I am a native of Western Kansas. My father’s family homesteaded in Smith County, a vast mesa of prairie earth at the geographic center of the continental US.  My childhood revolved around summers spent on the family farm (then in Southern Missouri), where I helped slop hogs, feed chickens, and tend calves, and spent endless hours fussing over the horses and pony that drew me away from the air-conditioned comfort of suburbia to the sweltering humidity of the fields. I ate meat.  Lots of meat.  Most of it came from animals raised on the farm. I thought it was perfectly normal to have a freezer in the garage full of beef and pork. Mine was a “domestic” upbringing, even if I’m too young to have experienced the full-blown era of domesticity Bulliet describes.  I loved animals.  I had pets from wood, field and stream as well as dogs and cats.  And I ate animals.  Lots of animals.

I did have qualms, though.  My grandfather gave me a calf every summer and I always chose a heifer, partly so my herd would expand and partly because I knew cows were more likely to remain in the pasture for several years than steers were.  When I went to college in California, my grandfather sold my herd off to help pay my room and board.  I tried not to think about where my cows ended up — I had raised them and watched over them for many years.  At the same time I encountered what passed for meat in a college dining hall.  I was not impressed.  So I quit eating it and discovered that all of the non-meat food that had never been part of our hamburger / pork chop cuisine was really tasty!  I didn’t really miss meat, but when I went home for Christmas, my mouth watered at the prospect of a good steak dinner.

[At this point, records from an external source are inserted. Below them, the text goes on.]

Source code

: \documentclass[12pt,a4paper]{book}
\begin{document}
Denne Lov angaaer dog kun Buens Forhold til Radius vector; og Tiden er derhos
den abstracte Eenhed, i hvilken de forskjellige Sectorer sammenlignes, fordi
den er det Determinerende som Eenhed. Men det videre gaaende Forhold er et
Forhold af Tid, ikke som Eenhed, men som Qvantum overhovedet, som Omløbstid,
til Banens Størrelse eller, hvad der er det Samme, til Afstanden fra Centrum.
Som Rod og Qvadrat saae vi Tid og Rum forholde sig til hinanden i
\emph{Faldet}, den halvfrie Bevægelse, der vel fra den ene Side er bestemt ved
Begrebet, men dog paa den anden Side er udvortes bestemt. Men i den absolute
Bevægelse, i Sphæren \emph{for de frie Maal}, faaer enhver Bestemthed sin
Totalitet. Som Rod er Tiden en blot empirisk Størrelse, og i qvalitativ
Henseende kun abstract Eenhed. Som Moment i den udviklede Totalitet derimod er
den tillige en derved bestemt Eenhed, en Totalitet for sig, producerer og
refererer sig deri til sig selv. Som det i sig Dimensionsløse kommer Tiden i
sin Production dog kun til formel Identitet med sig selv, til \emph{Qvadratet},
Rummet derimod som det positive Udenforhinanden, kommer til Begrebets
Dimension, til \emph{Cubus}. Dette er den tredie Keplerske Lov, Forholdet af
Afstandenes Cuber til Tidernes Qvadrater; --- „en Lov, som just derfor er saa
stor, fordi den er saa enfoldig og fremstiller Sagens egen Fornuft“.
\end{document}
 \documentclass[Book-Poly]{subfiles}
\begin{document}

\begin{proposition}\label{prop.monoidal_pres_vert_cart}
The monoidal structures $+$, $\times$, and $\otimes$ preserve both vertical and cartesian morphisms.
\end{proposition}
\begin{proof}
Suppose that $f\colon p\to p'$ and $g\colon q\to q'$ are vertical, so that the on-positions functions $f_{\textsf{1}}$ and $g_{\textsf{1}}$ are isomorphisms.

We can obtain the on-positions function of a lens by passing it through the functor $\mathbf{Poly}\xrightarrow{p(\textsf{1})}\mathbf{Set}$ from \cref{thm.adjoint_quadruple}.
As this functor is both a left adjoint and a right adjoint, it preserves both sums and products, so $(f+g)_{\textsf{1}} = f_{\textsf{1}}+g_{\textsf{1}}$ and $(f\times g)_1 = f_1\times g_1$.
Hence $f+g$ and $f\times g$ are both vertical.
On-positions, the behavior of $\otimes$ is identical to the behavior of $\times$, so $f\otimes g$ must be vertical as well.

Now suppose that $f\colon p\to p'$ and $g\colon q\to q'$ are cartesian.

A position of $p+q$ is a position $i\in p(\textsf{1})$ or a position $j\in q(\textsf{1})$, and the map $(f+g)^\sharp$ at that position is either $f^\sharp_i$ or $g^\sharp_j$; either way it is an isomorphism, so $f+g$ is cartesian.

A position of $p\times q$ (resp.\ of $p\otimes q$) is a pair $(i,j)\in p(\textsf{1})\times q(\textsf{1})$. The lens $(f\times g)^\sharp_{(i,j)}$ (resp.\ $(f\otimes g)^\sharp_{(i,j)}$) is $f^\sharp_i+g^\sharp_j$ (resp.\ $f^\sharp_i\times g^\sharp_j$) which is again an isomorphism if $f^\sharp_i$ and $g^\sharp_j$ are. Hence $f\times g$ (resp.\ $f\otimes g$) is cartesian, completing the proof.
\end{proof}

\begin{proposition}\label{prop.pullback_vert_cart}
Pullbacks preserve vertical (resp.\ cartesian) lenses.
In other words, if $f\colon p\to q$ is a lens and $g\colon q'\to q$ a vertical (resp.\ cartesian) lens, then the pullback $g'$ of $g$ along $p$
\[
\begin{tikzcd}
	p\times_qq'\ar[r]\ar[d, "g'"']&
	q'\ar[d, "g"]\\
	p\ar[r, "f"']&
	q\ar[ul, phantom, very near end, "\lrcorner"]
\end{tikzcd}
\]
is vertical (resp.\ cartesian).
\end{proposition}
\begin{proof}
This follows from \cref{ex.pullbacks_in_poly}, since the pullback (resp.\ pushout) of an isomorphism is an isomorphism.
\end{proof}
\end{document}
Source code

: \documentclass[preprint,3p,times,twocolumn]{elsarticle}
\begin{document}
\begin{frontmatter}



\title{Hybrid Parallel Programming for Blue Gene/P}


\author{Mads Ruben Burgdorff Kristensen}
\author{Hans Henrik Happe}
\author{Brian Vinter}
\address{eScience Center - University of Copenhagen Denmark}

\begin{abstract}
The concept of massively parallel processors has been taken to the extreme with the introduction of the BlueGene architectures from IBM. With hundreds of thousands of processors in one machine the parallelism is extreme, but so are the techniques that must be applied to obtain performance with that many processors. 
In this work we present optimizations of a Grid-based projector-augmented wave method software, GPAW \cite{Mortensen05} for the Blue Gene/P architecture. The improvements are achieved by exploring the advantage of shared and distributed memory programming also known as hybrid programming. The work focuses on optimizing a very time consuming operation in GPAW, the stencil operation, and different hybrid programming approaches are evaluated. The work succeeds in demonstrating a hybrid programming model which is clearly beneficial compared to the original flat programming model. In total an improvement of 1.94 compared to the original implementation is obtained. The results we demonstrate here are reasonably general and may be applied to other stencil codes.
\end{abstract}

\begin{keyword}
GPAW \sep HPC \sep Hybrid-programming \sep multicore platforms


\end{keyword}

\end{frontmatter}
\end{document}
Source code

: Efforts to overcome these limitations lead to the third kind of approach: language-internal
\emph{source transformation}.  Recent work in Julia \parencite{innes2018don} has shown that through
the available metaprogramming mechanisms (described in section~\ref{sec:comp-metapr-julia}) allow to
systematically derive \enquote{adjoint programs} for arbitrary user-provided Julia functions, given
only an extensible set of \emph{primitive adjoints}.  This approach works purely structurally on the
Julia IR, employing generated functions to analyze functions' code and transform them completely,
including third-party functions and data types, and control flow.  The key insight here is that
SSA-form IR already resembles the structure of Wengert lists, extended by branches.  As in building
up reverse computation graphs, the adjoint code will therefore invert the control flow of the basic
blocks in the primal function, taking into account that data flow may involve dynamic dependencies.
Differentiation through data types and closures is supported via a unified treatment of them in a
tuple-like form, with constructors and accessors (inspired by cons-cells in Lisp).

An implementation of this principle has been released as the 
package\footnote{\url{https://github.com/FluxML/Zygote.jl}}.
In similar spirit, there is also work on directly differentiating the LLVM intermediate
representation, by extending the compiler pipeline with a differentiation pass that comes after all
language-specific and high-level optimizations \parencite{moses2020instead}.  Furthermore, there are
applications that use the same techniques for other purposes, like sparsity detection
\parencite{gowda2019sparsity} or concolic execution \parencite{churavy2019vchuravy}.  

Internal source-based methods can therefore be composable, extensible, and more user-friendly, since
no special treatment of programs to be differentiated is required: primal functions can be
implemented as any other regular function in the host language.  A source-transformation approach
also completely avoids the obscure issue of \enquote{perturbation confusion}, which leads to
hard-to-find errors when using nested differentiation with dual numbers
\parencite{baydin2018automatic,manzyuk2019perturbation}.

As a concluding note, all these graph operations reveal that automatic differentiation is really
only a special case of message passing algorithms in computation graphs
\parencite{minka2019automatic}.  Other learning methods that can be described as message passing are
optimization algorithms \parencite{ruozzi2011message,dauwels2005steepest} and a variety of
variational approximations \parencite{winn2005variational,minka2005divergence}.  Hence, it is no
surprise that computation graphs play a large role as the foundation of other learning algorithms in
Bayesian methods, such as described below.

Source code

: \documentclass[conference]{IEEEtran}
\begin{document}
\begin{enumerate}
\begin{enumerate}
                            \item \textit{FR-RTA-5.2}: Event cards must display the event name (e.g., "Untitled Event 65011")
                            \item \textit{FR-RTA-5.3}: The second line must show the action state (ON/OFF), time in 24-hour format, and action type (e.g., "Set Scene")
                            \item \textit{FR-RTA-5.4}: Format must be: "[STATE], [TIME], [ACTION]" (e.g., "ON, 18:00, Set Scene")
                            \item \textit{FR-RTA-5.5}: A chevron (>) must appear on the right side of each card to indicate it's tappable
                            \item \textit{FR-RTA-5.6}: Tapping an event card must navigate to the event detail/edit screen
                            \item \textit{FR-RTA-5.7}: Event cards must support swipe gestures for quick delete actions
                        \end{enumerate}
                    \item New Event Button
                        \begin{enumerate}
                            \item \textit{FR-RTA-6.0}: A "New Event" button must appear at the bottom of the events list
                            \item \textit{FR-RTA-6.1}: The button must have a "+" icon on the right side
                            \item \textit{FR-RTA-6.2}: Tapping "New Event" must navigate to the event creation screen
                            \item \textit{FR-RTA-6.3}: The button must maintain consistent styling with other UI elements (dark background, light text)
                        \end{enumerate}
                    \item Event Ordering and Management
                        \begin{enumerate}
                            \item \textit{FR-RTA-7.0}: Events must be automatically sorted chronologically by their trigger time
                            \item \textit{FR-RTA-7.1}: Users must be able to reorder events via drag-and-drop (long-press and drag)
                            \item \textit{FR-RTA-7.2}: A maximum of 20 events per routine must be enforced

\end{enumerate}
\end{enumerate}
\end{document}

I couldn’t finish the steak.  It tasted greasy and heavy and made my intestines very unhappy.  I waited a couple days and tried a hamburger.  Same problem.  I was bummed.  And then it occurred to me that this wasn’t a bad thing.  Like most people, I ate meat because I liked it.  Once I no longer liked it, and eating it made me feel sick, an array of rationales for the new normal appeared.  The main one was the unnecessary killing – sacrificing creatures, some of whom I knew as individuals, just because I wanted to eat them seemed senseless and selfish.  I wasn’t much worried about the “factory farm” issue at that point.  The livestock I knew ranged freely, ate well, raised their young themselves, and did not fear predators. I just realized that I found living animals more attractive than dead ones.  I was also impressed with the work of Francis Moore Lappe, and welcomed the prospect of helping people and the environment by eating lower on the food chain.  I was also powerfully impressed by how terribly my gut hurt when I ate that steak.  How could meat be good for you if it made you feel so awful?  And so, more than thirty years ago, I slipped into vegetarianism; not, as Bulliet would have it, out of a “post-domestic” revulsion over imagined animal suffering and death, and estrangement from actual livestock.(cf. pp. 15-18).  No, the shift for me was facilitated by an entirely unintended consequence of foregoing something previously tasty long enough to (accidentally) lose the taste for it. With the desire to eat meat gone, it was easy to reject nearly all of the philosophical moves and practical ploys that put it on my plate in the first place.

There’s more to my “domestic” evolution in the era of “post-domesticity,” but it will have to wait for another evening.